I eventually found I had cancer in my lung because I mentioned it to my family doc (aka GPMan), as you may know, the cough, I mean, not the cancer, and thus an entirely new series of events unfolded. I had lung cancer.
The cough is still with me. Or has come back to me. And of course, they could not determine when they did the lobectomy whether the cancer was new or metastasized. I am fearful that I am about to find out.
I advise others not to worry, and I do not worry, most of the time. Only in these dark moments, at these dark times of the morning, alone, to be honest, does it come to me and hit me this way: that something may be wrong.
I will get my next CAT scan in December as well. This time, I am to drink some sort of potion. A friend in CSN was describing have to drink her dye, and I thought, “That’s weird; they always inject me.”
I wish she had not mentioned it. I have a prescription to pick up some noxious substance to drink before I go in for the CAT. I do not remember if it is the night before or what. I remember my friend saying that it tasted kind of sweet and gave her a tremendous headache. Now it is my turn.
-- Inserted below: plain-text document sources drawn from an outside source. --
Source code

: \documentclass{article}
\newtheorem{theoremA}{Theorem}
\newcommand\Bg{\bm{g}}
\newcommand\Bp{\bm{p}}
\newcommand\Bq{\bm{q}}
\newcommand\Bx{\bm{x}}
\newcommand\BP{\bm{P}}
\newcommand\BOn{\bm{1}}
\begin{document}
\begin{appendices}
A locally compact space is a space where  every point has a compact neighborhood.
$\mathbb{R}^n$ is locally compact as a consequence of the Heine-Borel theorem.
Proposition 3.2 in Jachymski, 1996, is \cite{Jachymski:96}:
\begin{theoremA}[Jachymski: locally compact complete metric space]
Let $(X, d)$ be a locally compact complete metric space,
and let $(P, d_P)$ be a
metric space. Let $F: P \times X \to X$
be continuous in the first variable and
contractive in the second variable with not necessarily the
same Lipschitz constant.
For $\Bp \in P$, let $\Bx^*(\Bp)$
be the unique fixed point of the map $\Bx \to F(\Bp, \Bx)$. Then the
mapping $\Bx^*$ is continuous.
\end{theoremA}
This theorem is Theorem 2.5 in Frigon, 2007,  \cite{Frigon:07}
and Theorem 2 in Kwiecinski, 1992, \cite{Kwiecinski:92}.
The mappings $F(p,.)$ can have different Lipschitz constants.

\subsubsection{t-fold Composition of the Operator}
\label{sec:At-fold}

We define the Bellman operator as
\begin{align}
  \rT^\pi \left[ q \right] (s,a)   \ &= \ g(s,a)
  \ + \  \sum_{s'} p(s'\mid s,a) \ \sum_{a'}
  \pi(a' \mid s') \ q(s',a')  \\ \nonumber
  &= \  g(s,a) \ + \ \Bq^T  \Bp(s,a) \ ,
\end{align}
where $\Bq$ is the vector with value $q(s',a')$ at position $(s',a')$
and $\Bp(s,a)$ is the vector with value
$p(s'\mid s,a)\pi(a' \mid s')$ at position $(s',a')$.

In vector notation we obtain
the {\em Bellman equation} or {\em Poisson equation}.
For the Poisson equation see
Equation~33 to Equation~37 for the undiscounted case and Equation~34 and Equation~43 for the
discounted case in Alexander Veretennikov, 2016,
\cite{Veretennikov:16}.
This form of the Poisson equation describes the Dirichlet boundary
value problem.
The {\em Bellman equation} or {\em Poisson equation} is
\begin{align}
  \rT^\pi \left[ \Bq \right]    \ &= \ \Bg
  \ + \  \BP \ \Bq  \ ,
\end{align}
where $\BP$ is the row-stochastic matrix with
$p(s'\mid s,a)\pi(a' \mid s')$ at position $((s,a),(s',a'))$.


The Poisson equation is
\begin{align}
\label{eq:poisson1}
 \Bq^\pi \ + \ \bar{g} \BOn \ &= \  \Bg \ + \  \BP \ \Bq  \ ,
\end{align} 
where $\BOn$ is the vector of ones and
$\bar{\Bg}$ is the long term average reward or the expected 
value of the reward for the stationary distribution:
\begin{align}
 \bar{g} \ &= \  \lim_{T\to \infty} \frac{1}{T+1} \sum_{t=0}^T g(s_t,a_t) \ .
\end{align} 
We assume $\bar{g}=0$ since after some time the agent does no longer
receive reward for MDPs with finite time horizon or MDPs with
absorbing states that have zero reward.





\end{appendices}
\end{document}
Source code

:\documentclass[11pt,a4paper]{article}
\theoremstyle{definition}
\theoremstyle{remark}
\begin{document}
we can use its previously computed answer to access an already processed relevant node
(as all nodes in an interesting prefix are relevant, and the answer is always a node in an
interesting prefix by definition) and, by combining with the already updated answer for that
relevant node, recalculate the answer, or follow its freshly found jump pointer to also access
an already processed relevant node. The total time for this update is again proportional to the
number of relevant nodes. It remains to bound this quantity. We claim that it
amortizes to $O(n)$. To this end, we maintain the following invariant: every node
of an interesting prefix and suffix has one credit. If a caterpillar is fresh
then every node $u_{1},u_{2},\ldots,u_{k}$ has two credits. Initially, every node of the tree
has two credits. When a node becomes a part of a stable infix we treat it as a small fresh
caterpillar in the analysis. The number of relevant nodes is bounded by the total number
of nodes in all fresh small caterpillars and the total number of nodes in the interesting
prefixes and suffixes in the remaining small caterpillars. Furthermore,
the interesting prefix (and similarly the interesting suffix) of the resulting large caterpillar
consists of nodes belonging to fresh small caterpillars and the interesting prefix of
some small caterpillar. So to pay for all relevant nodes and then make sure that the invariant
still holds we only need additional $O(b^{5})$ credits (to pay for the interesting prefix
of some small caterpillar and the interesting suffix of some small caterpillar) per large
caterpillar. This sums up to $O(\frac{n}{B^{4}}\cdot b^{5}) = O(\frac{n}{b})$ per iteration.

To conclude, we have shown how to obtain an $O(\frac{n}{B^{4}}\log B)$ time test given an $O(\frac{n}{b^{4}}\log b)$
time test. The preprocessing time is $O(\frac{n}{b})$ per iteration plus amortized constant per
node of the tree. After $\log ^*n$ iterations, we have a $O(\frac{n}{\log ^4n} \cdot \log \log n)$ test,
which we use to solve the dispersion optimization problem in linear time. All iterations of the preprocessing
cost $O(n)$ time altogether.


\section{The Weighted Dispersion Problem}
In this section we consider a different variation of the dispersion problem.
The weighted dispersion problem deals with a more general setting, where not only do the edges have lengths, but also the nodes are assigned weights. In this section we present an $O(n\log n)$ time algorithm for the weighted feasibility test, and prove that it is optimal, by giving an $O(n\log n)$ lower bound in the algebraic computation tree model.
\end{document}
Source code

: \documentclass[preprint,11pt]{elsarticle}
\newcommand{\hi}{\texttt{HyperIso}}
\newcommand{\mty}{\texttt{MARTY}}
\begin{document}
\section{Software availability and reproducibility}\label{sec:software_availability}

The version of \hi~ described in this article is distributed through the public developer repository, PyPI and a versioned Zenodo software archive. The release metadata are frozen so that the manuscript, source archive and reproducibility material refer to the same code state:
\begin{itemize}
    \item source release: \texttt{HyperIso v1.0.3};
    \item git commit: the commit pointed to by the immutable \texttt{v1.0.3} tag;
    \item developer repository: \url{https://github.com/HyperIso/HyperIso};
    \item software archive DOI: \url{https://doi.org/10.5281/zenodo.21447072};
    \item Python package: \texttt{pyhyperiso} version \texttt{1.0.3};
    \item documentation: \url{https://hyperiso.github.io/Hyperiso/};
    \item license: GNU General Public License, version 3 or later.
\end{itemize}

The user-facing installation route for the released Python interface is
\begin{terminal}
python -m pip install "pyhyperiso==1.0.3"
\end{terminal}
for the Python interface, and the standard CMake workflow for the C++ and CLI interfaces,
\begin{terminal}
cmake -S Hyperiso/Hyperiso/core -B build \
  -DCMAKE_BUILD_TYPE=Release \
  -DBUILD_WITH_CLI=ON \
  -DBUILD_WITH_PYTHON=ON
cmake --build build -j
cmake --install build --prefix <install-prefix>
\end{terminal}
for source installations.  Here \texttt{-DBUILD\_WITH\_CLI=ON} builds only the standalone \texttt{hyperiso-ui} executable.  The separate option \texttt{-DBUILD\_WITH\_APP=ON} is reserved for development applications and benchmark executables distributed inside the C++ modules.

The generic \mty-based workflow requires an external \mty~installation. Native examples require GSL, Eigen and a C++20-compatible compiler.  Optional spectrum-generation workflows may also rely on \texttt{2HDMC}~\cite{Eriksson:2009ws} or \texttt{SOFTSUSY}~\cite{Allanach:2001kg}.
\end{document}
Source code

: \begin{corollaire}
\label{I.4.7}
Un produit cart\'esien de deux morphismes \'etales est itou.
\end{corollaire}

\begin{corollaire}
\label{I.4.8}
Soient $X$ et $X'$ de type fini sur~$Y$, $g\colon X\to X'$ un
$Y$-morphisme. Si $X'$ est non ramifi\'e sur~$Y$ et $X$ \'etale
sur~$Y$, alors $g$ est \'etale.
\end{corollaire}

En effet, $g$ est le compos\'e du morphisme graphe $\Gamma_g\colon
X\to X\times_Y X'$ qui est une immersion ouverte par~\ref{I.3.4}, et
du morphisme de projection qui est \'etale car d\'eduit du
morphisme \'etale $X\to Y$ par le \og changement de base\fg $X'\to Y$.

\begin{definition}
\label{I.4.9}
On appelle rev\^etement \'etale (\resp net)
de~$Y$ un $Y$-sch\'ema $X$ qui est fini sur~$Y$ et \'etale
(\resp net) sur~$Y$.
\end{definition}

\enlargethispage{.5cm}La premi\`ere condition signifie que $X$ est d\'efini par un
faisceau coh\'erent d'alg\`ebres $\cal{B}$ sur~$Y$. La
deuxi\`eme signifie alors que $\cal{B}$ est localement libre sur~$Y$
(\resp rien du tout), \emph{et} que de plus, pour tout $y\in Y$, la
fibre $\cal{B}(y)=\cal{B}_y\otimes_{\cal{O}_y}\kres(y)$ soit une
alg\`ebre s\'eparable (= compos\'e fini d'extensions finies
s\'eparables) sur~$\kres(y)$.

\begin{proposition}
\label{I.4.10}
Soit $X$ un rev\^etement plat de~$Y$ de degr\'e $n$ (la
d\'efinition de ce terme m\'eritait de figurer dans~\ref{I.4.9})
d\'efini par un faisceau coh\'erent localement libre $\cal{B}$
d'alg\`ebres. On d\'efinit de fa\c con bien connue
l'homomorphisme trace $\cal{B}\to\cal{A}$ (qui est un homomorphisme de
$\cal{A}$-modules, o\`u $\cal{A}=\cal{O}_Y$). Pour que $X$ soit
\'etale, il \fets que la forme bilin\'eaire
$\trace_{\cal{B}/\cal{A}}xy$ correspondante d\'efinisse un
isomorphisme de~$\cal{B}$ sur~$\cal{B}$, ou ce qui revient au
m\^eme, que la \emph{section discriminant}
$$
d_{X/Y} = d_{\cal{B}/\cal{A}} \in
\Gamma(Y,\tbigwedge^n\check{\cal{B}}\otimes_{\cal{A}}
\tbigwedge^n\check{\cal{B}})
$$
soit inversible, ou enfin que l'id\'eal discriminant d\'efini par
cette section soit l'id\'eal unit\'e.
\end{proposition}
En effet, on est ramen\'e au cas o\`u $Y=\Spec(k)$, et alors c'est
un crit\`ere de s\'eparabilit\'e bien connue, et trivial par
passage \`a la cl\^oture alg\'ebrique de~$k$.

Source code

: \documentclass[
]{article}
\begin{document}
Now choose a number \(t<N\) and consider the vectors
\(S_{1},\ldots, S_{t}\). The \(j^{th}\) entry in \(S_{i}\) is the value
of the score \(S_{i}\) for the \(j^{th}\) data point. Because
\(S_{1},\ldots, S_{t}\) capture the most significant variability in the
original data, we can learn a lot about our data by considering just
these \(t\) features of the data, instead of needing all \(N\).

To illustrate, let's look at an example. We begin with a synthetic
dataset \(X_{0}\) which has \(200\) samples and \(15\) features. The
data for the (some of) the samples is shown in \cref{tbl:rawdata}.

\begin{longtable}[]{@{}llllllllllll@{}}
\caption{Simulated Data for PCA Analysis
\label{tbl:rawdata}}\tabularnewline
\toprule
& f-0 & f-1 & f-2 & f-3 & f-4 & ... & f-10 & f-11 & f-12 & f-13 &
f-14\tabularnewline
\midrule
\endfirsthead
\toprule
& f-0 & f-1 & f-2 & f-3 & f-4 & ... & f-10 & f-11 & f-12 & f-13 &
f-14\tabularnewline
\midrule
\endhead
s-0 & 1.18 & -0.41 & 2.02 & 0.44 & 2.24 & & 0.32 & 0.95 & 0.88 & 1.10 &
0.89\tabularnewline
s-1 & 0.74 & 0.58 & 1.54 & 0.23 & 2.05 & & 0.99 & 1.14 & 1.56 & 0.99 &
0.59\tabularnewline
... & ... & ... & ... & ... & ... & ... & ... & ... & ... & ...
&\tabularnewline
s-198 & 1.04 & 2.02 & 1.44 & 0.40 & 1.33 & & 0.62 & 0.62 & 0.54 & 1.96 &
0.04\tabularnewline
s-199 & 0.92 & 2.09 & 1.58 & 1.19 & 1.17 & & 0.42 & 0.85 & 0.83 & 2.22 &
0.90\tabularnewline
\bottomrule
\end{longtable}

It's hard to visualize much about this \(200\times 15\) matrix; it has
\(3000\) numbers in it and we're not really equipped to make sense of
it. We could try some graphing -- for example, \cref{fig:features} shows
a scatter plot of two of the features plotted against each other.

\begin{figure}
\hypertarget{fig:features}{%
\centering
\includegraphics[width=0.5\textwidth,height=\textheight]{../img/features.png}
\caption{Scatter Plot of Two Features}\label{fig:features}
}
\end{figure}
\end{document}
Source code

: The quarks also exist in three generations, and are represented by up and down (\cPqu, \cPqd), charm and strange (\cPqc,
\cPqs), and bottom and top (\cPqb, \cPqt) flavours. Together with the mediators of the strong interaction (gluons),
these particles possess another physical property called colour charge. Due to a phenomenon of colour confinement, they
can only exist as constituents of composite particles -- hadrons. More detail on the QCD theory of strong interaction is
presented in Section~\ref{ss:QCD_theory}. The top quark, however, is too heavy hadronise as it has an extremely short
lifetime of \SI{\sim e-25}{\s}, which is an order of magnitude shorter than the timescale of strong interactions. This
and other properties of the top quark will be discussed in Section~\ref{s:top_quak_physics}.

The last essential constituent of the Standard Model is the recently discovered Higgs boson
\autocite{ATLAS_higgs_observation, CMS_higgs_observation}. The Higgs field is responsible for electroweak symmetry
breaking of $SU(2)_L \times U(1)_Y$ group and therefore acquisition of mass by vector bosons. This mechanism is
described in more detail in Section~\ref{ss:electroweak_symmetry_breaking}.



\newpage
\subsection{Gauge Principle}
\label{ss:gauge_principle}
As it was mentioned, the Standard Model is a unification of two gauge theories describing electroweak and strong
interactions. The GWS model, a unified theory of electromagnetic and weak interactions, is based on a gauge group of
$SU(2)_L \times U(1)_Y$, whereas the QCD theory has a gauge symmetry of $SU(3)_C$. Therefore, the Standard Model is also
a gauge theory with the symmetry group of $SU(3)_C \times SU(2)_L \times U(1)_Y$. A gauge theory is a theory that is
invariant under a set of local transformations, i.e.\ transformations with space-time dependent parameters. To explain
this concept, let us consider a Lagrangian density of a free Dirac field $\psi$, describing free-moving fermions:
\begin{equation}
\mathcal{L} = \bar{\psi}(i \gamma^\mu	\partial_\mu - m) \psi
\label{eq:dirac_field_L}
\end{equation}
I am taking her off of my Christmas shopping list, as I am fairly certain this would not have come up if she had not mentioned it.
I was just looking for it and could not find it. I suspect my wife has already tucked it away in her purse, a place I dare not go, since I am sure I would not find my way out, lost forever in everything she keeps in that room on a strap. But I will be drinking something weird before the scan.
And then the scan. I love the scans. I love lying down and sliding through a tube with robotic voices telling me when to breath. Not to disparage the scans. Okay, to disparage the scans.
I hate the things, but find them much better than PETs and, especially, MRIs. Also, I’ll bet they are a lot more acceptable than caskets. So I deal with them.
I will get the CAT and I will go to see OncoMan and he will tell me what he will tell me. It is his prognosis that I fear, frankly. He once told me I had 10 months to live (minimally). I am afraid he is going to do so again. I do not know why. Yes, I do: that pesky cough.
If I am lucky, the cough is due to a rare disease I contracted while being seduced by escaped concubines in the wilds of Mongolia. Otherwise, I have no clue, and he will. I am hoping for the best, of course.
I need to get back to Mongolia, regardless of the results, by the way.
We will deal with the results when we get them, and I really do not worry all that much about it.
It is what it is.
Just in these late hours, these dark hours of dark morning. I find myself worrying on occasion.
All of this happens in December. As the singer sings, if we make it through December, I feel pretty good about the Spring. I feel pretty good about many years to come, if we can make it through December.
This will make it more than three years since the tongue/neck cancer, the diagnosis and surgery, anyway. This will make it way more than a year since the diagnosis for lung cancer, and nearly a year since the surgery. Let’s call it three months since treatment ended for that.
The above, regarding the tongue/neck cancer, is predicated on the assumption that the lung cancer was not metastasis from the tongue/neck. It was the same type of cancer, squamous cell carcinoma. They simply could not discern whether it was new or a traveler, because it was so small still when they removed it. They did well in assuming it was new and taking out the lobe. Had I been awake as they were deciding, I would have insisted that they do exactly as they did.
I like getting rid of cancer, even if it begins to feel like piece-by-piece loss after awhile.
So there we are: December, the happiest time of the year. I hope that this is so for me and my family. My family will be grieving enough that my father-in-law will not be there for the first time ever. They do not, we do not, need any more distracting news.